1. ## Boundary Value problem

Hi all,
Gotta BVP here that I'd like to run by someone to see if my thinking is correct.

Show that the following boundary value problem:
$y'' = f(x) (0 \leq x \leq 1)$
$y'(0) = 0, y'(1) = 0$
does not in general have a solution.

I used the LDE solution to be $y = Asin(x)+Bcos(x)$.
So, solving for both boundary conditions:
$y'(0) = Acos(0)-Bsin(0) =0$ Therefore $A=0$.
$y'(1) = Acos(1)-Bsin(1) = -Bsin(1) = 0$ Therefore $B=0$
This, to me, shows that there is no solution of this form to the BVP. Is this sufficient to answer the question?

The next part asks to find a condition of $f(x)$ for there to be a solution. If choose the boundary conditions of $0\leq x \leq \pi$, and making the right boundary condition to be $y'(\pi)=0$, I'll get a solution of the form $y=Bcos(x)$.

Am I close?

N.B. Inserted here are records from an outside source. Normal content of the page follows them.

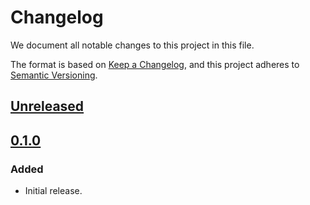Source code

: # Changelog

We document all notable changes to this project in this file.

The format is based on [Keep a Changelog](https://keepachangelog.com/en/1.0.0/), and this project adheres to [Semantic Versioning](https://semver.org/spec/v2.0.0.html).

## [Unreleased]

## [0.1.0]

### Added

* Initial release.

[Unreleased]: https://github.com/puppetlabs/leg/compare/relspec/v0.1.0...HEAD
[0.1.0]: https://github.com/puppetlabs/leg/compare/7e01657d208d011cc3d644a1962c5115cf22ebf2...relspec/v0.1.0

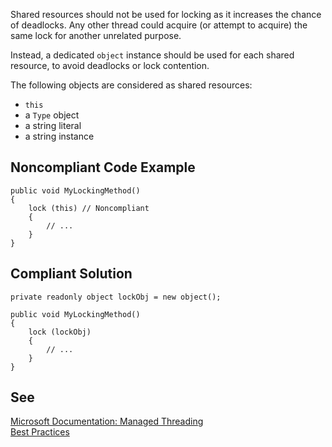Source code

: 
Shared resources should not be used for locking as it increases the chance of deadlocks. Any other thread could acquire (or attempt to acquire) the<br>same lock for another unrelated purpose.

Instead, a dedicated `object` instance should be used for each shared resource, to avoid deadlocks or lock contention.

The following objects are considered as shared resources:

- `this`
- a `Type` object
- a string literal
- a string instance


## Noncompliant Code Example


    public void MyLockingMethod()
    {
        lock (this) // Noncompliant
        {
            // ...
        }
    }


## Compliant Solution


    private readonly object lockObj = new object();
    
    public void MyLockingMethod()
    {
        lock (lockObj)
        {
            // ...
        }
    }


## See

[Microsoft Documentation: Managed Threading<br>Best Practices](https://docs.microsoft.com/en-us/dotnet/standard/threading/managed-threading-best-practices)
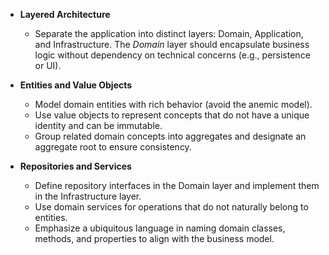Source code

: - **Layered Architecture**  
  -  Separate the application into distinct layers: Domain, Application, and Infrastructure. The *Domain* layer should encapsulate business logic without dependency on technical concerns (e.g., persistence or UI).
  
- **Entities and Value Objects**  
  -  Model domain entities with rich behavior (avoid the anemic model).  
  -  Use value objects to represent concepts that do not have a unique identity and can be immutable.  
  -  Group related domain concepts into aggregates and designate an aggregate root to ensure consistency.

- **Repositories and Services**  
  -  Define repository interfaces in the Domain layer and implement them in the Infrastructure layer.  
  -  Use domain services for operations that do not naturally belong to entities.  
  -  Emphasize a ubiquitous language in naming domain classes, methods, and properties to align with the business model.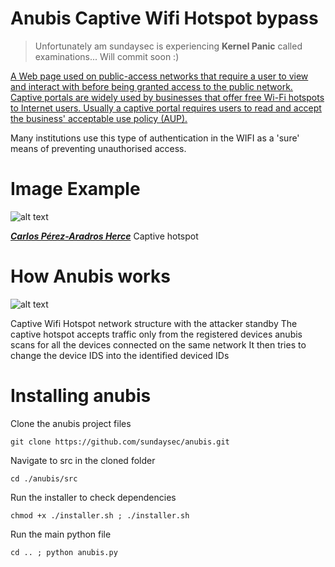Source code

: # Anubis Captive Wifi Hotspot bypass

>Unfortunately am sundaysec is experiencing <b>Kernel Panic</b> called examinations...
>Will commit soon :)

[A Web page used on public-access networks that require a user to view and interact with before being granted access to the public network. Captive portals are widely used by businesses that offer free Wi-Fi hotspots to Internet users. Usually a captive portal requires users to read and accept the business' acceptable use policy (AUP).](https://www.webopedia.com/TERM/C/captive_portal.html)

Many institutions use this type of authentication in the WIFI as a 'sure' means of preventing unauthorised access.


Image Example
==

![alt text](https://exekias.me/wp-content/uploads/2011/08/login.png)

[___Carlos Pérez-Aradros Herce___](https://exekias.me/2011/08/28/zentyal-new-feature-captive-portal/)  Captive hotspot


How Anubis works
==

![alt text](https://github.com/philemonsunday/anubis/blob/master/src/images/netflow.png?raw=true)

Captive Wifi Hotspot network structure with the attacker standby
The captive hotspot accepts traffic only from the registered devices
anubis scans for all the devices connected on the same network
It then tries to change the device IDS into the identified deviced IDs

Installing anubis
==

Clone the anubis project files

`git clone https://github.com/sundaysec/anubis.git`


Navigate to src in the cloned folder

`cd ./anubis/src`

Run the installer to check dependencies

`chmod +x ./installer.sh ; ./installer.sh`

Run the main python file

`cd .. ; python anubis.py`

Or have I got the wrong idea here.

2. Originally Posted by Silverflow
Hi all,
Gotta BVP here that I'd like to run by someone to see if my thinking is correct.

Show that the following boundary value problem:
$y'' = f(x) (0 \leq x \leq 1)$
$y'(0) = 0, y'(1) = 0$
does not in general have a solution.

I used the LDE solution to be $y = Asin(x)+Bcos(x)$.
So, solving for both boundary conditions:
$y'(0) = Acos(0)-Bsin(0) =0$ Therefore $A=0$.
$y'(1) = Acos(1)-Bsin(1) = -Bsin(1) = 0$ Therefore $B=0$
This, to me, shows that there is no solution of this form to the BVP. Is this sufficient to answer the question?

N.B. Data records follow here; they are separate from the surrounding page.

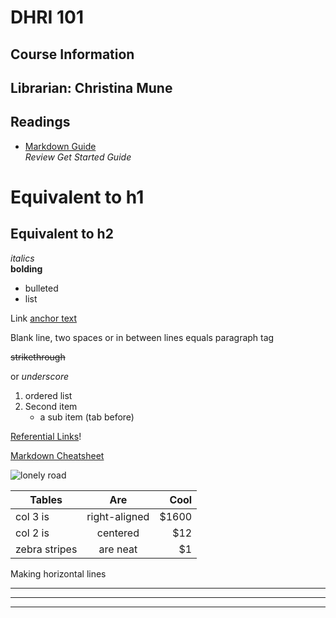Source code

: # DHRI 101

## Course Information

## Librarian: Christina Mune

## **Readings**
- [Markdown Guide](https://www.markdownguide.org/)  
*Review Get Started Guide*



# Equivalent to h1
## Equivalent to h2
*italics*  
**bolding**


- bulleted
- list

Link
[anchor text](URL)

Blank line, two spaces or in between lines  equals paragraph tag

~~strikethrough~~

or _underscore_

1. ordered list
2. Second item
    * a sub item (tab before)

[Referential Links][1]!

[1]: https://unsplash.com/photos/jw8ZfXMvrCM


[Markdown Cheatsheet](https://github.com/adam-p/markdown-here/wiki/Markdown-Cheatsheet)

![lonely road](https://i.pinimg.com/originals/44/61/a2/4461a27380c19b1fe27a9740afd60179.jpg)

| Tables        | Are           | Cool  |
| ------------- |:-------------:| -----:|
| col 3 is      | right-aligned | $1600 |
| col 2 is      | centered      |   $12 |
| zebra stripes | are neat      |    $1 |

Making horizontal lines

---

***
___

The next part asks to find a condition of $f(x)$ for there to be a solution. If choose the boundary conditions of $0\leq x \leq \pi$, and making the right boundary condition to be $y'(\pi)=0$, I'll get a solution of the form $y=Bcos(x)$.

Am I close? Or have I got the wrong idea here.
So you find that:

$y(x)=0$

is a solution to your linear BVP.

Consider:

$y'(x)=\int_0^xf(\xi)\; d\xi$

CB

3. Ah, so you're saying I found a solution to the BVP? Then how would I go about showing this. I have no idea. If I make choose the general solution to be of the form Ax + B, then I'll get A = 0 for both boundary cases. Meaning the answer to the BVP is y(x) = B...

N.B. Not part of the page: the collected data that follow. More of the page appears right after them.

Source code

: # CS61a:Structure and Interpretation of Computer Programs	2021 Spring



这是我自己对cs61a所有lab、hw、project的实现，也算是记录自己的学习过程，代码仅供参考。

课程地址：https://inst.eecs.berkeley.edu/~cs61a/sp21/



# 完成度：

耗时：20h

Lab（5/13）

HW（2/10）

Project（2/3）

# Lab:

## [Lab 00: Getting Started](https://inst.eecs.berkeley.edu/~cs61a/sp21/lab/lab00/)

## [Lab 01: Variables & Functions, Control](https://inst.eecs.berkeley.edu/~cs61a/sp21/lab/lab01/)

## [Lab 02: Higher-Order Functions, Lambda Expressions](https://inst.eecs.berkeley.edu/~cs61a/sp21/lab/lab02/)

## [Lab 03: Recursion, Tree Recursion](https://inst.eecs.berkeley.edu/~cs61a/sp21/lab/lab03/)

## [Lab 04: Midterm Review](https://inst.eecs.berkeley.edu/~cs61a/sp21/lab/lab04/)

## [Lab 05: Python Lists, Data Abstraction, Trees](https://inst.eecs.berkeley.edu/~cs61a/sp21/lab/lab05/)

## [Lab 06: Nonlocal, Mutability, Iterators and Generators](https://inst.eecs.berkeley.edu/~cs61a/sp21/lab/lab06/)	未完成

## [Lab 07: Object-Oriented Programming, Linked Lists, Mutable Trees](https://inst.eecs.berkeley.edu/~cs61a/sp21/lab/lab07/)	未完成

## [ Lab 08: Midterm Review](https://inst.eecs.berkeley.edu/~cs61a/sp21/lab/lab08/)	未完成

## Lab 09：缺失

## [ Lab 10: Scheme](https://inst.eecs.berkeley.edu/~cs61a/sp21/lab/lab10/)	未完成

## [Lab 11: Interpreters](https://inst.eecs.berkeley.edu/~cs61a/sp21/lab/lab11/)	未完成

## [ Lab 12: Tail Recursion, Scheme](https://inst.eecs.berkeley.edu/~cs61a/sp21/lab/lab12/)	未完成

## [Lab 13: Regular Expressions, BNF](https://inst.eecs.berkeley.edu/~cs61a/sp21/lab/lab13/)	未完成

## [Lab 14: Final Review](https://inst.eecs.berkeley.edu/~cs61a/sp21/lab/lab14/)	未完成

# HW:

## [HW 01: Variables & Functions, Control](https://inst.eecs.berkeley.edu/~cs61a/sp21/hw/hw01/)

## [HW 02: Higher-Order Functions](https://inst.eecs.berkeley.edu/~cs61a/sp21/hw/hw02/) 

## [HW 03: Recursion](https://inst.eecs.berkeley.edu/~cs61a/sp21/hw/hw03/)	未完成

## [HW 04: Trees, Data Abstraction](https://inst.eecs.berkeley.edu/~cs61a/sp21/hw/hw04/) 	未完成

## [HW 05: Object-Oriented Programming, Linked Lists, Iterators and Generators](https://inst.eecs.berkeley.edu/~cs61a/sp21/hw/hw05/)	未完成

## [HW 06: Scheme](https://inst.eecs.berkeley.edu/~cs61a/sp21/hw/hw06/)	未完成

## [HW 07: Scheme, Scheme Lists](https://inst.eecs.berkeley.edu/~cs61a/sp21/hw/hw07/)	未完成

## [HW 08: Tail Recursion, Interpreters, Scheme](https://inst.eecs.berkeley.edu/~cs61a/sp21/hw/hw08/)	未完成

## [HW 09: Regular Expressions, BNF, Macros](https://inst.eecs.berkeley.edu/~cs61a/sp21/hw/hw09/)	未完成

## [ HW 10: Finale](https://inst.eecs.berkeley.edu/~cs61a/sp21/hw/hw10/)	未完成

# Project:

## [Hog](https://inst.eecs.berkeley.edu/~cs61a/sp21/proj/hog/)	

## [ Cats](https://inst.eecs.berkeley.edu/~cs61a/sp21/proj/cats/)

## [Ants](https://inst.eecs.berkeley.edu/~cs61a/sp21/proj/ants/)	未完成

4. Originally Posted by Silverflow
Ah, so you're saying I found a solution to the BVP? Then how would I go about showing this. I have no idea. If I make choose the general solution to be of the form Ax + B, then I'll get A = 0 for both boundary cases. Meaning the answer to the BVP is y(x) = B...
That does not make much sense to me. Forget the linear case and look at what i SAID IN THE SECOND PART OF MY LAST POST.

cb

5. Oh, I understand now, sorry. Thanks for that.

6. Sorry, for this question, we know that there is a solution to the nonhomogeneous BVP iff the equation given by CaptainBlack is equal to 0 but integrating from 0 to 1. But how does this help?

7. Originally Posted by TheFirstOrder
Sorry, for this question, we know that there is a solution to the nonhomogeneous BVP iff the equation given by CaptainBlack is equal to 0 but integrating from 0 to 1. But how does this help?
The boundary values are $y'(0)=0$ and $y'(1)=0$ and

$y'(x)=\int_0^x f(\xi)\; d\xi \ \ \ \ \ (1)$

is the first derivative of a solution satisfying the $y'(0)=0$ condition, the other condition then requires that:

$y'(1)=\int_0^1 f(\xi)\; d\xi=0$

So the boundary value problem cannot have a solution if

$\int_0^1 f(\xi)\; d\xi \ne 0$

If this integral is zero then the solution is:

$y(x)=\int_0^x \int_0^u f(\xi)\; d\xi \; du + c$

We note that $y'(1)=0$ is not a condition independed of $y'(0)=0$, which is why in solution to the boundary value problem we still have an arbitary constant.

CB

8. Thanks! Makes sense now